The function loss and manual loss make complete sense to me. The evaluated loss does not. What is the calculation that is being performed to reach 0.70849 in this case?

Thanks
Will

will-cern · July 27, 2022, 2:21pm

Hello,

I am trying to understand the calculation keras is doing on a classifier network with two outputs when using the binary_crossentropy loss function. I know how to fix my issue by switching to cateogrical_crossentropy but really I’m trying to understand if there’s a bug in keras or just what on earth it is doing with the calculation because I have seen others using this loss function on such a network (rather than a network with a single output).
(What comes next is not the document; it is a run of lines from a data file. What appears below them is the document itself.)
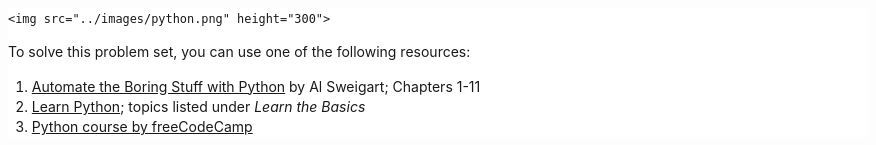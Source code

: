     <img src="../images/python.png" height="300">
</div>

To solve this problem set, you can use one of the following resources:
1. [Automate the Boring Stuff with Python](https://automatetheboringstuff.com/) by Al Sweigart; Chapters 1-11
2. [Learn Python](https://www.learnpython.org/); topics listed under *Learn the Basics*
3. [Python course by freeCodeCamp](https://www.youtube.com/watch?v=rfscVS0vtbw)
from tensorflow import keras
import numpy as np

loss_func = keras.losses.BinaryCrossentropy()
nn = keras.Sequential([
  keras.layers.Dense(2**8, input_shape=(1,), activation='relu'),
  keras.layers.Dense(2, activation='softmax')
])
nn.compile(loss=loss_func,optimizer='adam')
train_x = np.array([0.4])
train_y = np.array([[0,1]])
print(nn.predict(train_x))
print("Evaluated loss = ",nn.evaluate(train_x,train_y))
print("Function loss = ",loss_func(train_y,nn.predict(train_x)).numpy())
print("Manual loss = ",np.average( -train_y*np.log(nn.predict(train_x)) -(1-train_y)*np.log(1. - nn.predict(train_x)) ))

produces:

[[0.5152152  0.48478484]]
1/1 [==============================] - 0s 92ms/step - loss: 0.7085
Evaluated loss =  0.7084982991218567
Function loss =  0.72405
Manual loss =  0.7240501642227173

So the latter two numbers make complete sense to me … it’s the first number (from the evaluate method) that I do not understand how it got that.

Does anyone know?
Thanks!
Will

will-cern · August 1, 2022, 4:22pm

poking this issue as no response yet …